The failure to treat the river water with corrosion-control chemicals — based on the advice of state water regulators — is blamed for the resulting lead contamination that was first identified in August and September 2015.

The city has worked to replace its estimated 18,000 lead service lines. There is about  $100 million in federal money approved in late 2016 available for the water infrastructure upgrades in Flint as well as money from a roughly $87 million settlement in March 2017 from a federal lawsuit filed by the Concerned Pastors for Social Action group in Flint.

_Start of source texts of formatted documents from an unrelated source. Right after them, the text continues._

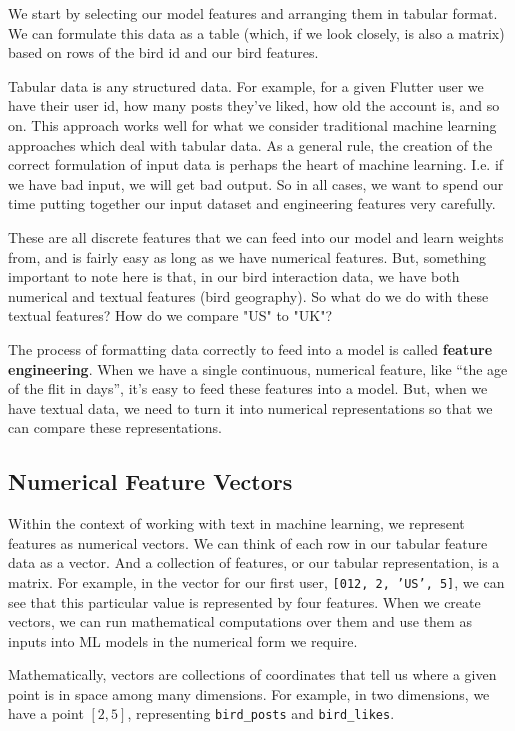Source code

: \documentclass[11pt, table]{diazessay} %
\begin{document}
\begin{sloppypar}
We start by selecting our model features and arranging them in tabular format.  We can formulate this data as a table (which, if we look closely, is also a matrix) based on rows of the bird id and our bird features.

Tabular data is any structured data. For example, for a given Flutter user we have their user id, how many posts they've liked, how old the account is, and so on. This approach works well for what we consider traditional machine learning approaches which deal with tabular data.  As a general rule, the creation of the correct formulation of input data is perhaps the heart of machine learning. I.e. if we have bad input, we will get bad output. So in all cases, we want to spend our time putting together our input dataset and engineering features very carefully.

These are all discrete features that we can feed into our model and learn weights from, and is fairly easy as long as we have numerical features.  But, something important to note here is that, in our bird interaction data, we have both numerical and textual features (bird geography). So what do we do with these textual features? How do we compare "US" to "UK"?

The process of formatting data correctly to feed into a model is called \textbf{feature engineering}. When we have a single continuous, numerical feature, like “the age of the flit in days”, it’s easy to feed these features into a model. But, when we have textual data, we need to turn it into numerical representations so that we can compare these representations.  

\subsection{Numerical Feature Vectors}
Within the context of working with text in machine learning, we represent features as numerical vectors. We can think of each row in our tabular feature data as a vector. And a collection of features, or our tabular representation, is a matrix. For example, in the vector for our first user, \texttt{[012, 2, 'US', 5]}, we can see that this particular value is represented by four features. When we create vectors, we can run mathematical computations over them and use them as inputs into ML models in the numerical form we require.

Mathematically, vectors are collections of coordinates that tell us where a given point is in space among many dimensions. For example, in two dimensions, we have a point $[2,5]$, representing \texttt{bird_posts} and \texttt{bird_likes}.



\end{sloppypar}
\end{document}
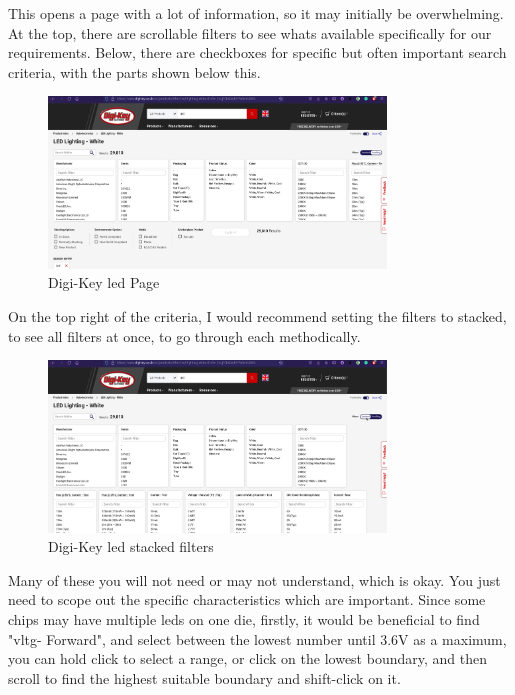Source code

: \documentclass[a4paper,11pt]{report}
\begin{document}
This opens a page with a lot of information, so it may initially be overwhelming. At the top, there are scrollable filters to see whats available specifically for our requirements. Below, there are checkboxes for specific but often important search criteria, with the parts shown below this.

\begin{figure}[H]
\centering
\includegraphics[width=0.8\textwidth]{screenshots/DigiKeyWhiteledPage}
\caption{Digi-Key \gls{led} Page}
\end{figure}

On the top right of the criteria, I would recommend setting the filters to stacked, to see all filters at once, to go through each methodically.

\begin{figure}[H]
\centering
\includegraphics[width=0.8\textwidth]{screenshots/DigiKeyWhiteledPageStacked}
\caption{Digi-Key \gls{led} stacked filters}
\end{figure}

Many of these you will not need or may not understand, which is okay. You just need to scope out the specific characteristics which are important. Since some chips may have multiple \gls{led}s on one \gls{die}, firstly, it would be beneficial to find "\gls{vltg}- Forward", and select between the lowest number until 3.6V as a maximum, you can hold click to select a range, or click on the lowest boundary, and then scroll to find the highest suitable boundary and shift-click on it.
\end{document}
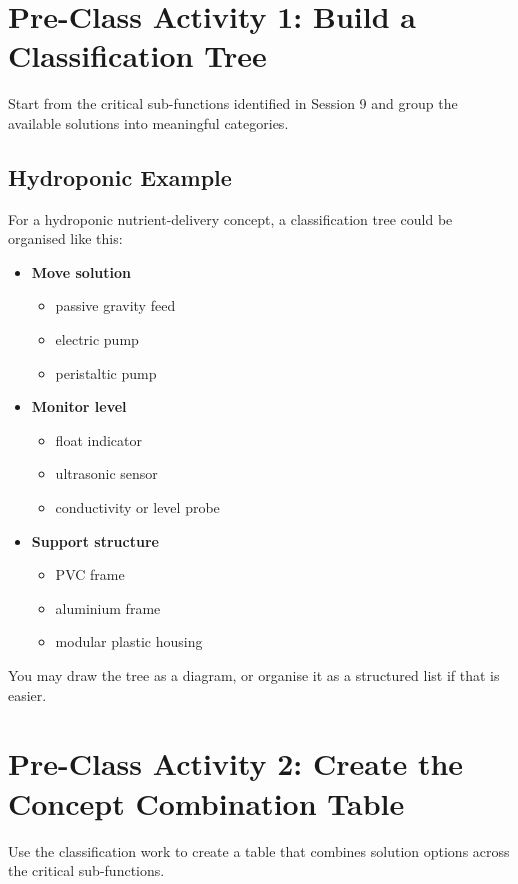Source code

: \section{Pre-Class Activity 1: Build a Classification Tree}

Start from the critical sub-functions identified in Session 9 and group the available solutions into meaningful categories.

\subsection{Hydroponic Example}

For a hydroponic nutrient-delivery concept, a classification tree could be organised like this:
\begin{itemize}
    \item \textbf{Move solution}
    \begin{itemize}
        \item passive gravity feed
        \item electric pump
        \item peristaltic pump
    \end{itemize}
    \item \textbf{Monitor level}
    \begin{itemize}
        \item float indicator
        \item ultrasonic sensor
        \item conductivity or level probe
    \end{itemize}
    \item \textbf{Support structure}
    \begin{itemize}
        \item PVC frame
        \item aluminium frame
        \item modular plastic housing
    \end{itemize}
\end{itemize}

You may draw the tree as a diagram, or organise it as a structured list if that is easier.

\section{Pre-Class Activity 2: Create the Concept Combination Table}

Use the classification work to create a table that combines solution options across the critical sub-functions.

Almost 6,630 pipes — about 37 percent of the total lead pipelines — had been replaced in Flint through June 21 as part of the city's Fast Start program. The program is funded with the federal dollars referenced in the DEQ's letter. In total, the city has roughly $167 million at its disposal for water infrastructure improvements. 

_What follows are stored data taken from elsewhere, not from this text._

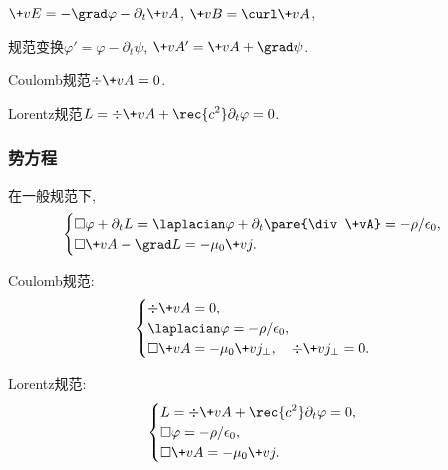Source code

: \documentclass[hidelinks]{ctexart}
\begin{document}
$\+vE = -\grad \varphi - \partial_t \+vA$, $\+vB = \curl \+vA$,
\begin{cenum}
    \item 规范变换$\varphi' = \varphi - \partial_t \psi$, $\+vA' = \+vA + \grad \psi$.
    \item Coulomb规范$\div \+vA = 0$.
    \item Lorentz规范$\displaystyle L = \div \+vA + \rec{c^2}\partial_{t} \varphi = 0$.
\end{cenum}


\subsubsection{势方程} %
\label{ssub:势方程}
在一般规范下,
    \[ \begin{cases}
        \Box{} \varphi + \partial_t L = \laplacian \varphi + \partial_t \pare{\div \+vA} = -\rho/\epsilon_0, \\
        \Box{} \+vA - \grad L = -\mu_0 \+vj.
    \end{cases} \]
\begin{cenum}
    \item Coulomb规范:
    \[ \begin{cases}
        \div \+vA = 0, \\
        \laplacian \varphi = -\rho/\epsilon_0,\\
        \Box{} \+vA = -\mu_0 \+vj_\perp,\quad \div \+vj_\perp = 0.
    \end{cases} \]
    \item Lorentz规范:
    \[ \begin{cases}
        \displaystyle L = \div \+vA + \rec{c^2}\partial_t \varphi = 0, \\
        \Box{}\varphi = -\rho/\epsilon_0, \\
        \Box{}\+vA = -\mu_0 \+vj.
    \end{cases} \]
\end{cenum}
\end{document}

In its Wednesday letter to the city, the DEQ said it is prepared to make bi-monthly reimbursements to the city, but has received no reimbursement requests from the city for work completed in 2018. 

The DEQ’s letter to the city also noted about $1.26 million of a $5 million advance given to the city in 2016 for service line replacement is “unsupported by proper documentation.” And the letter questions whether the city is pricing its service line replacement correctly so it complies with a $5,000 limit per address.  

The state has given the city a deadline of Aug. 10 to submit all reimbursement requests for work completed prior to June, and wants a detailed timeline of when work will be completed on various infrastructure projects.

The city is juggling reimbursement requests alongside day-to-day operations with a depleted staff, Newsome said. The finance and public works departments are working to produce a timetable for the reimbursement requests and manage the cost per address to replace the lead service lines.

“Meanwhile, the city is exploring the state’s position expressed in the letter and the proper officials will respond at the appropriate time,” Newsome said.

The state is prepared to assist Flint in meeting the August deadline for reimbursement requests, said MDEQ spokeswoman Tiffany Brown. 

"Making sure contractors are appropriately paid by the city for the eligible work they are performing, and the city is then reimbursed in accordance with state and federal laws is a focus for the DEQ," Brown said in a statement. 

The state environmental agency has clashed with the city before over the improvement of Flint's water infrastructure.

As recently as June, Flint Mayor Karen Weaver told The Detroit News the DEQ was making “false accusations or lies” about Flint’s compliance with state and federal drinking water laws — accusations she believed were retaliation for her anger at Snyder when he ended the state’s free bottled water deliveries.